US expands COVID reinforcements to all adults, final hurdle ahead

US expands COVID reinforcements to all adults, final hurdle ahead

Washington — US regulators on Friday opened booster COVID-19 footage to all adults, expanding the government’s drive to boost protections and anticipate rising coronavirus cases that could worsen with the holidays.

Pfizer and Moderna announced the FDA’s decision after at least 10 states began making the boosters available to all adults. The latest measure simplifies what has hitherto been a confusing list of who is eligible by allowing anyone 18 and older to choose a booster for either company six months after their last dose — regardless of which vaccine they got first.

But there’s one more step: The Centers for Disease Control and Prevention must agree to expand Pfizer and Moderna boosters to include even healthy young adults. Its scientific advisors are scheduled to discuss later on Friday.

If the CDC approves, tens of millions of Americans could get three doses of protection before the new year. Anyone who has received a single dose of the Johnson & Johnson vaccine can already get a booster dose.


The three COVID-19 vaccines used in the United States still provide strong protection against severe illness including hospitalization and death, but the protection against infection can wane over time. Previously, the government had authorized boosters of the Pfizer and BioNTech vaccine, as well as the similar Moderna vaccine, only for vulnerable groups including older Americans and people with chronic health problems.

The move to expand comes as new COVID-19 cases have risen steadily over the past two weeks, especially in states where cold weather is driving people indoors.

These troubling trends sparked some states, and they didn’t wait for federal officials to act. Utah and Massachusetts were the latest states to announce last week that they are opening reinforcements to all adults.
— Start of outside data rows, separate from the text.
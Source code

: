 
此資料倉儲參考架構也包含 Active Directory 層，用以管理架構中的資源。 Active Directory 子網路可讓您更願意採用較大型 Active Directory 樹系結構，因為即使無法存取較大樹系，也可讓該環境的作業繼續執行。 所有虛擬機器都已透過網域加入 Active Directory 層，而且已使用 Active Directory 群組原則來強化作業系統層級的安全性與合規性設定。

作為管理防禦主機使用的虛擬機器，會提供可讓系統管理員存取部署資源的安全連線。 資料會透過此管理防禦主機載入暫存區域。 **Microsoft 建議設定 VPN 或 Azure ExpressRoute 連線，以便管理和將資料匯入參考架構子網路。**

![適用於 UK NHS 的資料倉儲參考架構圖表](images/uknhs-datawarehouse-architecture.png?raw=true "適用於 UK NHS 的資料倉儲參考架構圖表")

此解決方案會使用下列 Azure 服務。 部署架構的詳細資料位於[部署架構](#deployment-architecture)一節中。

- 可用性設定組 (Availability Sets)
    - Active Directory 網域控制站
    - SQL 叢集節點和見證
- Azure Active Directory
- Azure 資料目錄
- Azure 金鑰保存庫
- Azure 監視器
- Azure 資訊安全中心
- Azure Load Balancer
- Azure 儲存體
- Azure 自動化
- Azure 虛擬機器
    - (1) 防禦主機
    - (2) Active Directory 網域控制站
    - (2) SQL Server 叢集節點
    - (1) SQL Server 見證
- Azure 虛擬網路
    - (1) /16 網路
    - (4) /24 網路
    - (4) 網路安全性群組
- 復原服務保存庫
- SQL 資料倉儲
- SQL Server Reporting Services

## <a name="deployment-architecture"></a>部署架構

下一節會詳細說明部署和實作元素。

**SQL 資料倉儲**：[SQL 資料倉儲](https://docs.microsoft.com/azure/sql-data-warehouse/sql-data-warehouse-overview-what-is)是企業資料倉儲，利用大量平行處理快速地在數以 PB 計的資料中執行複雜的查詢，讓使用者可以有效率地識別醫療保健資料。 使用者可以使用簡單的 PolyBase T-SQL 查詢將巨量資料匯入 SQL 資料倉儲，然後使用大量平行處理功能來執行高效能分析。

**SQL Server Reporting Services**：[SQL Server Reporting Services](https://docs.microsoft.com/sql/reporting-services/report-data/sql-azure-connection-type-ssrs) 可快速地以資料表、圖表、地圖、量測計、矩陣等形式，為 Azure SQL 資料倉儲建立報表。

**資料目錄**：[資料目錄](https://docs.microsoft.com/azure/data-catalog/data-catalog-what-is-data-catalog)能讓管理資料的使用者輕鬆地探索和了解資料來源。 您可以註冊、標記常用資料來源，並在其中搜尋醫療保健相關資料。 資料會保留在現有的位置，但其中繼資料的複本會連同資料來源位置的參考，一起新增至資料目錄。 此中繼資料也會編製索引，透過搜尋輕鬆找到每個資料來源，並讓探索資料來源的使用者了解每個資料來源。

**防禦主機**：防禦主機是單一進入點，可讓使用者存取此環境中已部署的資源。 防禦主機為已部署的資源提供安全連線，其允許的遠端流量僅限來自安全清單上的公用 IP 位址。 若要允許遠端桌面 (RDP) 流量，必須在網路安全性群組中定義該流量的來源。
Reinforcements for all were the original goal of the Biden administration. But in September, a panel of FDA advisors voted overwhelmingly against that idea based on the vaccines’ continued effectiveness in most age groups. Instead, they approved an additional dose of Pfizer for the most vulnerable groups only.


Since then, administration officials, including Dr. Anthony Fauci, have continued to make the case for broader use of boosters, noting that even milder infections in young adults can cause “prolonged Covid” and other complications.

“I don’t know of any other vaccine as we’re only concerned about keeping people out of the hospital,” Fauci said at a news briefing on Wednesday.

Last week, Pfizer and its German partner BioNTech presented new data to demonstrate that broader boosters can help curb infection at a critical period.

“We have absolutely no chance in the current situation of controlling the epidemic without providing reinforcements to everyone,” BioNTech CEO Ugur Sahin told reporters during a visit to Washington last week.

The companies studied 10,000 adults of all ages and found that the booster restored protection against symptomatic infections to about 95% even while the highly contagious delta variant was increasing. It’s too soon to know if this high level of protection will last longer after the third shot than after the second, something Shaheen said the companies will follow carefully.


In support of this evidence, Britain released factual data this week showing the same leap in protection once it began offering boosters to middle-aged and older adults. Israel credits boosters on a large scale for helping to stave off another wave of the virus in that country.

More than 195 million Americans have been fully vaccinated, defined as having received two doses of Pfizer, Moderna or a single dose of Johnson & Johnson. More than 30 million have already received a booster dose.

Prior to the expansion, people who received the Pfizer or Moderna vaccines were eligible for a third dose if they were elderly or at risk of contracting COVID-19 due to health problems, their jobs or their living conditions. Because the J&J injection has not been shown to be as effective as its two-dose competitors, any J&J recipient can get a booster dose after at least two months.

But people who don’t meet the criteria often score an extra shot because many vaccine sites don’t verify qualifications.


The FDA has previously ruled that people who get a booster dose can get a different brand of the vaccine they initially received.

Some experts worry that all the attention to boosters could harm efforts to reach the 60 million Americans who are eligible to be vaccinated but who do not get vaccinated. There is also growing concern that rich countries provide boosters on a large scale when poor countries cannot vaccinate more than a small part of their population.

“In terms of priority No. 1 to reduce transmission in this country and around the world, that remains to get people the first series of vaccines,” said Dr. David Dowdy of the Johns Hopkins Bloomberg School of Public Health.